*** Opening of Data for the task ***

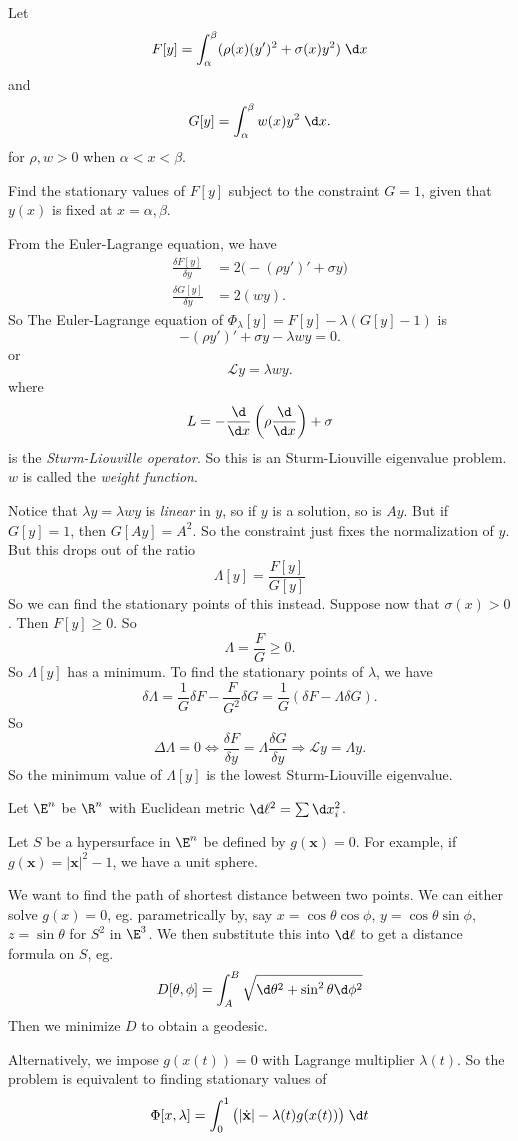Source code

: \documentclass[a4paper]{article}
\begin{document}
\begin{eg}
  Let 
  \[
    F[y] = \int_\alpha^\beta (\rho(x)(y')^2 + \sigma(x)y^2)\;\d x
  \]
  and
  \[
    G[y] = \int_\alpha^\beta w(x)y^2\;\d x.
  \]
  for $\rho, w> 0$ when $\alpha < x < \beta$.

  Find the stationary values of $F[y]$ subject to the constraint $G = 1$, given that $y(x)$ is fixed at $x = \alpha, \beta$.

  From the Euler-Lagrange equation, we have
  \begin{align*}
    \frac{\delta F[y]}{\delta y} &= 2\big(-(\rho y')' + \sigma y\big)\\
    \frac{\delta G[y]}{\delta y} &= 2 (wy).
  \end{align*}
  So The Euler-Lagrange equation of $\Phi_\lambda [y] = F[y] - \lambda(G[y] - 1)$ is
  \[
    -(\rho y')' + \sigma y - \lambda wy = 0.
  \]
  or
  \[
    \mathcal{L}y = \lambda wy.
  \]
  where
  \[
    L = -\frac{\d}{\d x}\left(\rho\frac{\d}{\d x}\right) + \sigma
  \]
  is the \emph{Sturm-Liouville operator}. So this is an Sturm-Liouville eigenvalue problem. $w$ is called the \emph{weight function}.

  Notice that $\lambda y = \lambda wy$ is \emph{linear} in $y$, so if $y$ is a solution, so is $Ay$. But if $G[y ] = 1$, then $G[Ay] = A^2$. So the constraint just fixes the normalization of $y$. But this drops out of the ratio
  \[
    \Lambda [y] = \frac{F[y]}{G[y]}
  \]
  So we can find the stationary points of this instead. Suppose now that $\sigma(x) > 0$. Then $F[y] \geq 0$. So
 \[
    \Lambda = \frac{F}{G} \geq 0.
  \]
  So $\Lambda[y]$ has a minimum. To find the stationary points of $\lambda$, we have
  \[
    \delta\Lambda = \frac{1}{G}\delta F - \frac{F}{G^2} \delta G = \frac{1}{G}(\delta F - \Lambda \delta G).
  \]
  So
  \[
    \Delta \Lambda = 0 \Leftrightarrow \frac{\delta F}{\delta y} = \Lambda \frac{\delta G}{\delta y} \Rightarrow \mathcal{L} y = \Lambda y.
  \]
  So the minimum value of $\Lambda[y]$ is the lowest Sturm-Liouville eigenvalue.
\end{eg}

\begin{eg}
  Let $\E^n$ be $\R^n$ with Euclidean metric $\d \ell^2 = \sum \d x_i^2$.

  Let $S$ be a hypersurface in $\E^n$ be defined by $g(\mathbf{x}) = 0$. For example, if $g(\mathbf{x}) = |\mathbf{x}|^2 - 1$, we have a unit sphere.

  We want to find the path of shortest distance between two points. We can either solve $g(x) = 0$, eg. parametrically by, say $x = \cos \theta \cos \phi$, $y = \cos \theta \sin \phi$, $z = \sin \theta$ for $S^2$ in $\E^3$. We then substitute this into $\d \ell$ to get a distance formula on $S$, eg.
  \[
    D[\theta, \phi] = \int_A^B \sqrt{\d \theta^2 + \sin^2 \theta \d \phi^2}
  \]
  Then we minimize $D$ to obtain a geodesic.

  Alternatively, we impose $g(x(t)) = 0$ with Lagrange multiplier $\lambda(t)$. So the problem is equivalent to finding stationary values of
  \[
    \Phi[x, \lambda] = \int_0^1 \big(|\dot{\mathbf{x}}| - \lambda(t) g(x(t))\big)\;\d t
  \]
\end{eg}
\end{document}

*** Close of Data for the task ***

Work task: Search the material above for "sigma". Pull out each line where it shows up.

Expected output:
    F[y] = \int_\alpha^\beta (\rho(x)(y')^2 + \sigma(x)y^2)\;\d x
    \frac{\delta F[y]}{\delta y} &= 2\big(-(\rho y')' + \sigma y\big)\\
    -(\rho y')' + \sigma y - \lambda wy = 0.
    L = -\frac{\d}{\d x}\left(\rho\frac{\d}{\d x}\right) + \sigma
  So we can find the stationary points of this instead. Suppose now that $\sigma(x) > 0$. Then $F[y] \geq 0$. So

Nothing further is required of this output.